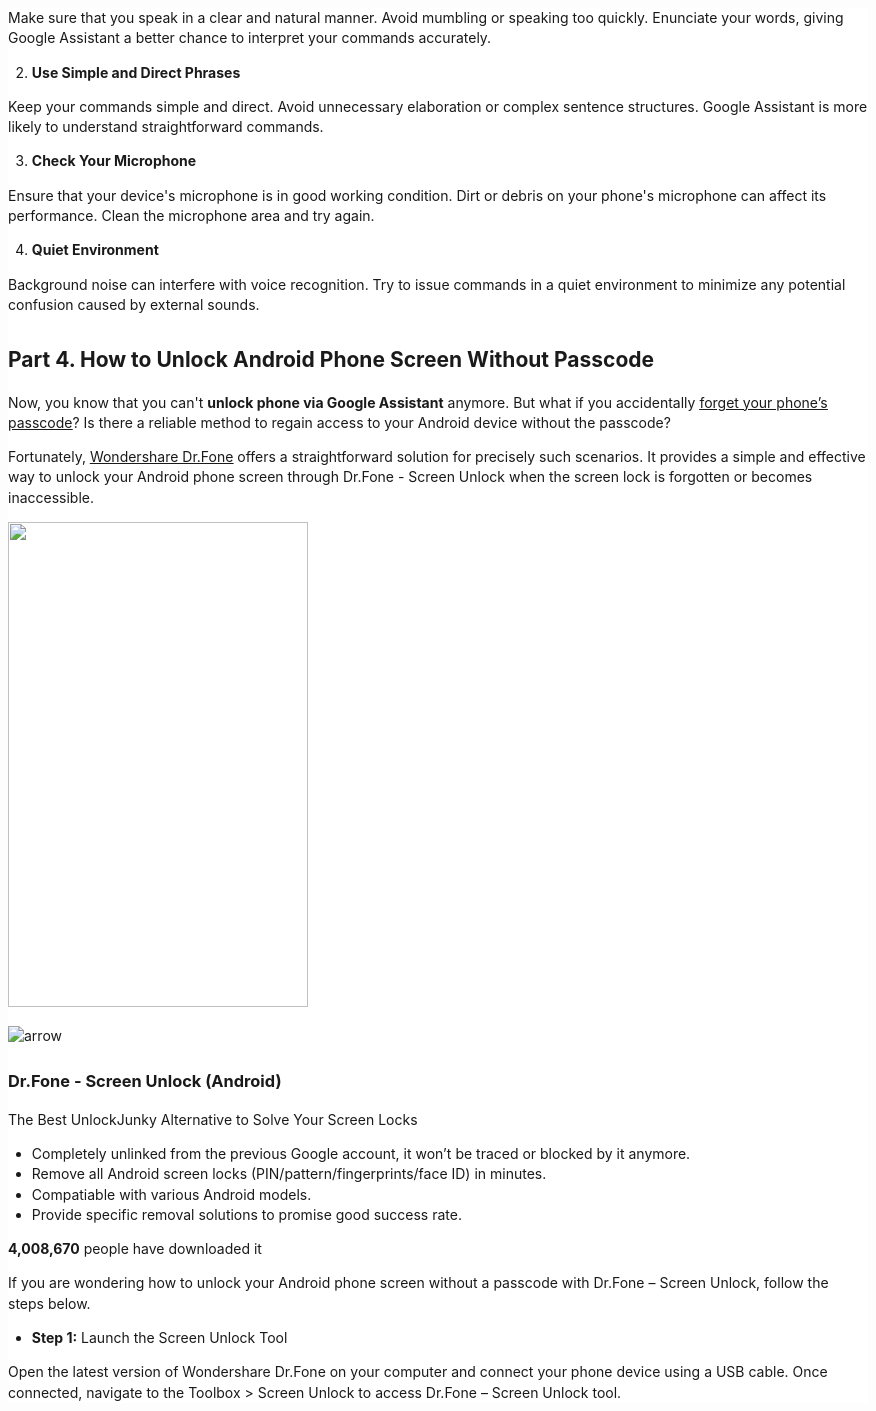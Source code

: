 Make sure that you speak in a clear and natural manner. Avoid mumbling or speaking too quickly. Enunciate your words, giving Google Assistant a better chance to interpret your commands accurately.

2. **Use Simple and Direct Phrases**

Keep your commands simple and direct. Avoid unnecessary elaboration or complex sentence structures. Google Assistant is more likely to understand straightforward commands.

3. **Check Your Microphone**

Ensure that your device's microphone is in good working condition. Dirt or debris on your phone's microphone can affect its performance. Clean the microphone area and try again.

4. **Quiet Environment**

Background noise can interfere with voice recognition. Try to issue commands in a quiet environment to minimize any potential confusion caused by external sounds.

## Part 4. How to Unlock Android Phone Screen Without Passcode

Now, you know that you can't **unlock phone via Google Assistant** anymore. But what if you accidentally [<u>forget your phone’s passcode</u>](https://drfone.wondershare.com/unlock/forgot-android-password.html)? Is there a reliable method to regain access to your Android device without the passcode?

Fortunately, [<u>Wondershare Dr.Fone</u>](https://tools.techidaily.com/wondershare-dr-fone-unlock-android-screen/) offers a straightforward solution for precisely such scenarios. It provides a simple and effective way to unlock your Android phone screen through Dr.Fone - Screen Unlock when the screen lock is forgotten or becomes inaccessible.


<a href="https://zonlipartnershipprogram.pxf.io/c/5597632/1611407/17882" target="_top" id="1611407"><img src="//a.impactradius-go.com/display-ad/17882-1611407" border="0" alt="" width="300" height="485"/></a><img height="0" width="0" src="https://imp.pxf.io/i/5597632/1611407/17882" style="position:absolute;visibility:hidden;" border="0" />

![arrow](https://drfone.wondershare.com/style/images/arrow_up.png)

### Dr.Fone - Screen Unlock (Android)

The Best UnlockJunky Alternative to Solve Your Screen Locks

- Completely unlinked from the previous Google account, it won’t be traced or blocked by it anymore.
- Remove all Android screen locks (PIN/pattern/fingerprints/face ID) in minutes.
- Compatiable with various Android models.
- Provide specific removal solutions to promise good success rate.

**4,008,670** people have downloaded it

If you are wondering how to unlock your Android phone screen without a passcode with Dr.Fone – Screen Unlock, follow the steps below.

- **Step 1:** Launch the Screen Unlock Tool

Open the latest version of Wondershare Dr.Fone on your computer and connect your phone device using a USB cable. Once connected, navigate to the Toolbox > Screen Unlock to access Dr.Fone – Screen Unlock tool.
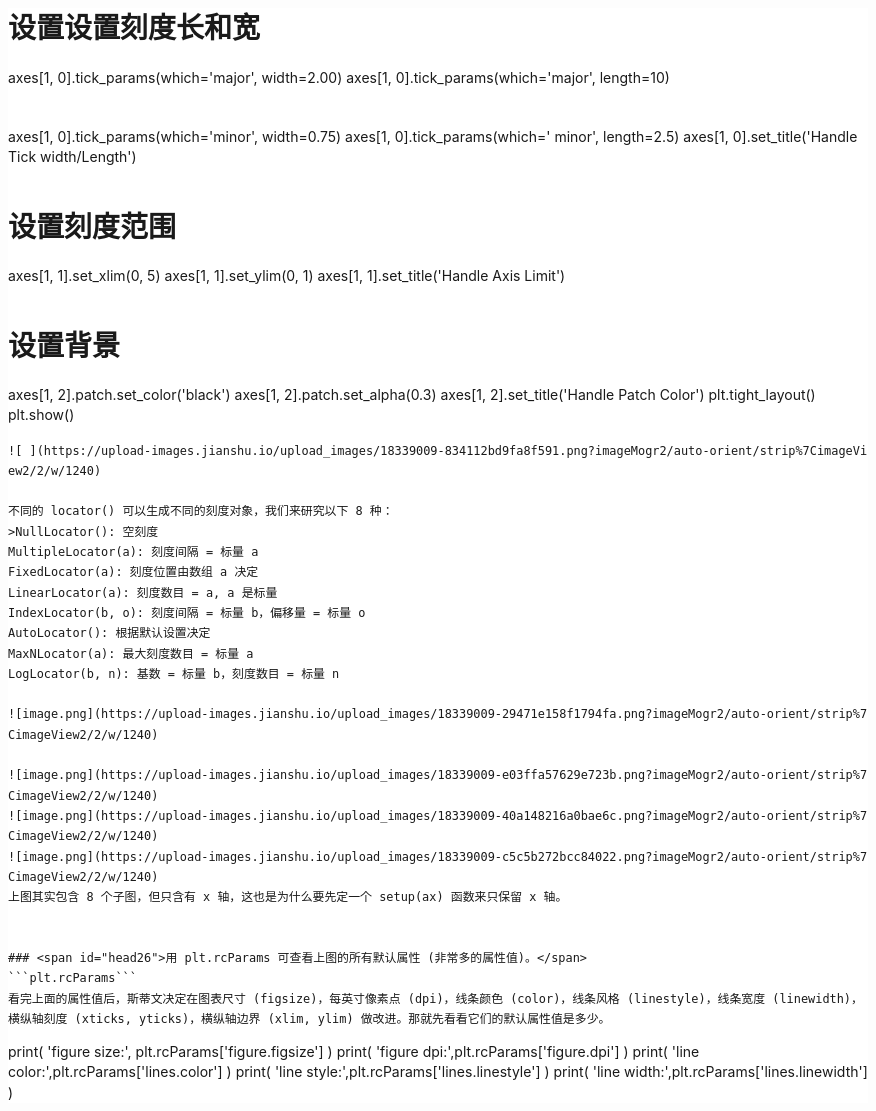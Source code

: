 # 设置设置刻度长和宽
axes[1, 0].tick_params(which='major', width=2.00)
axes[1, 0].tick_params(which='major', length=10)
# 
axes[1, 0].tick_params(which='minor', width=0.75)
axes[1, 0].tick_params(which=' minor', length=2.5)
axes[1, 0].set_title('Handle Tick width/Length')
# 设置刻度范围
axes[1, 1].set_xlim(0, 5)
axes[1, 1].set_ylim(0, 1)
axes[1, 1].set_title('Handle Axis Limit')
# 设置背景
axes[1, 2].patch.set_color('black')
axes[1, 2].patch.set_alpha(0.3)
axes[1, 2].set_title('Handle Patch Color')
plt.tight_layout()
plt.show()
```
![ ](https://upload-images.jianshu.io/upload_images/18339009-834112bd9fa8f591.png?imageMogr2/auto-orient/strip%7CimageView2/2/w/1240)

不同的 locator() 可以生成不同的刻度对象，我们来研究以下 8 种：
>NullLocator(): 空刻度
MultipleLocator(a): 刻度间隔 = 标量 a
FixedLocator(a): 刻度位置由数组 a 决定
LinearLocator(a): 刻度数目 = a, a 是标量
IndexLocator(b, o): 刻度间隔 = 标量 b，偏移量 = 标量 o
AutoLocator(): 根据默认设置决定
MaxNLocator(a): 最大刻度数目 = 标量 a
LogLocator(b, n): 基数 = 标量 b，刻度数目 = 标量 n

![image.png](https://upload-images.jianshu.io/upload_images/18339009-29471e158f1794fa.png?imageMogr2/auto-orient/strip%7CimageView2/2/w/1240)

![image.png](https://upload-images.jianshu.io/upload_images/18339009-e03ffa57629e723b.png?imageMogr2/auto-orient/strip%7CimageView2/2/w/1240)
![image.png](https://upload-images.jianshu.io/upload_images/18339009-40a148216a0bae6c.png?imageMogr2/auto-orient/strip%7CimageView2/2/w/1240)
![image.png](https://upload-images.jianshu.io/upload_images/18339009-c5c5b272bcc84022.png?imageMogr2/auto-orient/strip%7CimageView2/2/w/1240)
上图其实包含 8 个子图，但只含有 x 轴，这也是为什么要先定一个 setup(ax) 函数来只保留 x 轴。


### <span id="head26">用 plt.rcParams 可查看上图的所有默认属性 (非常多的属性值)。</span>
```plt.rcParams```
看完上面的属性值后，斯蒂文决定在图表尺寸 (figsize)，每英寸像素点 (dpi)，线条颜色 (color)，线条风格 (linestyle)，线条宽度 (linewidth)，横纵轴刻度 (xticks, yticks)，横纵轴边界 (xlim, ylim) 做改进。那就先看看它们的默认属性值是多少。
```
print( 'figure size:', plt.rcParams['figure.figsize'] )
print( 'figure dpi:',plt.rcParams['figure.dpi'] )
print( 'line color:',plt.rcParams['lines.color'] )
print( 'line style:',plt.rcParams['lines.linestyle'] )
print( 'line width:',plt.rcParams['lines.linewidth'] )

- - -

Return every entry above word for word, leaving pictures out.

Source code

: Make sure that you speak in a clear and natural manner. Avoid mumbling or speaking too quickly. Enunciate your words, giving Google Assistant a better chance to interpret your commands accurately.

2. **Use Simple and Direct Phrases**

Keep your commands simple and direct. Avoid unnecessary elaboration or complex sentence structures. Google Assistant is more likely to understand straightforward commands.

3. **Check Your Microphone**

Ensure that your device's microphone is in good working condition. Dirt or debris on your phone's microphone can affect its performance. Clean the microphone area and try again.

4. **Quiet Environment**

Background noise can interfere with voice recognition. Try to issue commands in a quiet environment to minimize any potential confusion caused by external sounds.

## Part 4. How to Unlock Android Phone Screen Without Passcode

Now, you know that you can't **unlock phone via Google Assistant** anymore. But what if you accidentally [<u>forget your phone’s passcode</u>](https://drfone.wondershare.com/unlock/forgot-android-password.html)? Is there a reliable method to regain access to your Android device without the passcode?

Fortunately, [<u>Wondershare Dr.Fone</u>](https://tools.techidaily.com/wondershare-dr-fone-unlock-android-screen/) offers a straightforward solution for precisely such scenarios. It provides a simple and effective way to unlock your Android phone screen through Dr.Fone - Screen Unlock when the screen lock is forgotten or becomes inaccessible.


<a href="https://zonlipartnershipprogram.pxf.io/c/5597632/1611407/17882" target="_top" id="1611407"><img src="//a.impactradius-go.com/display-ad/17882-1611407" border="0" alt="" width="300" height="485"/></a><img height="0" width="0" src="https://imp.pxf.io/i/5597632/1611407/17882" style="position:absolute;visibility:hidden;" border="0" />

![arrow](https://drfone.wondershare.com/style/images/arrow_up.png)

### Dr.Fone - Screen Unlock (Android)

The Best UnlockJunky Alternative to Solve Your Screen Locks

- Completely unlinked from the previous Google account, it won’t be traced or blocked by it anymore.
- Remove all Android screen locks (PIN/pattern/fingerprints/face ID) in minutes.
- Compatiable with various Android models.
- Provide specific removal solutions to promise good success rate.

**4,008,670** people have downloaded it

If you are wondering how to unlock your Android phone screen without a passcode with Dr.Fone – Screen Unlock, follow the steps below.

- **Step 1:** Launch the Screen Unlock Tool

Open the latest version of Wondershare Dr.Fone on your computer and connect your phone device using a USB cable. Once connected, navigate to the Toolbox > Screen Unlock to access Dr.Fone – Screen Unlock tool.
Source code

: # 设置设置刻度长和宽
axes[1, 0].tick_params(which='major', width=2.00)
axes[1, 0].tick_params(which='major', length=10)
# 
axes[1, 0].tick_params(which='minor', width=0.75)
axes[1, 0].tick_params(which=' minor', length=2.5)
axes[1, 0].set_title('Handle Tick width/Length')
# 设置刻度范围
axes[1, 1].set_xlim(0, 5)
axes[1, 1].set_ylim(0, 1)
axes[1, 1].set_title('Handle Axis Limit')
# 设置背景
axes[1, 2].patch.set_color('black')
axes[1, 2].patch.set_alpha(0.3)
axes[1, 2].set_title('Handle Patch Color')
plt.tight_layout()
plt.show()
```
![ ](https://upload-images.jianshu.io/upload_images/18339009-834112bd9fa8f591.png?imageMogr2/auto-orient/strip%7CimageView2/2/w/1240)

不同的 locator() 可以生成不同的刻度对象，我们来研究以下 8 种：
>NullLocator(): 空刻度
MultipleLocator(a): 刻度间隔 = 标量 a
FixedLocator(a): 刻度位置由数组 a 决定
LinearLocator(a): 刻度数目 = a, a 是标量
IndexLocator(b, o): 刻度间隔 = 标量 b，偏移量 = 标量 o
AutoLocator(): 根据默认设置决定
MaxNLocator(a): 最大刻度数目 = 标量 a
LogLocator(b, n): 基数 = 标量 b，刻度数目 = 标量 n

![image.png](https://upload-images.jianshu.io/upload_images/18339009-29471e158f1794fa.png?imageMogr2/auto-orient/strip%7CimageView2/2/w/1240)

![image.png](https://upload-images.jianshu.io/upload_images/18339009-e03ffa57629e723b.png?imageMogr2/auto-orient/strip%7CimageView2/2/w/1240)
![image.png](https://upload-images.jianshu.io/upload_images/18339009-40a148216a0bae6c.png?imageMogr2/auto-orient/strip%7CimageView2/2/w/1240)
![image.png](https://upload-images.jianshu.io/upload_images/18339009-c5c5b272bcc84022.png?imageMogr2/auto-orient/strip%7CimageView2/2/w/1240)
上图其实包含 8 个子图，但只含有 x 轴，这也是为什么要先定一个 setup(ax) 函数来只保留 x 轴。


### <span id="head26">用 plt.rcParams 可查看上图的所有默认属性 (非常多的属性值)。</span>
```plt.rcParams```
看完上面的属性值后，斯蒂文决定在图表尺寸 (figsize)，每英寸像素点 (dpi)，线条颜色 (color)，线条风格 (linestyle)，线条宽度 (linewidth)，横纵轴刻度 (xticks, yticks)，横纵轴边界 (xlim, ylim) 做改进。那就先看看它们的默认属性值是多少。
```
print( 'figure size:', plt.rcParams['figure.figsize'] )
print( 'figure dpi:',plt.rcParams['figure.dpi'] )
print( 'line color:',plt.rcParams['lines.color'] )
print( 'line style:',plt.rcParams['lines.linestyle'] )
print( 'line width:',plt.rcParams['lines.linewidth'] )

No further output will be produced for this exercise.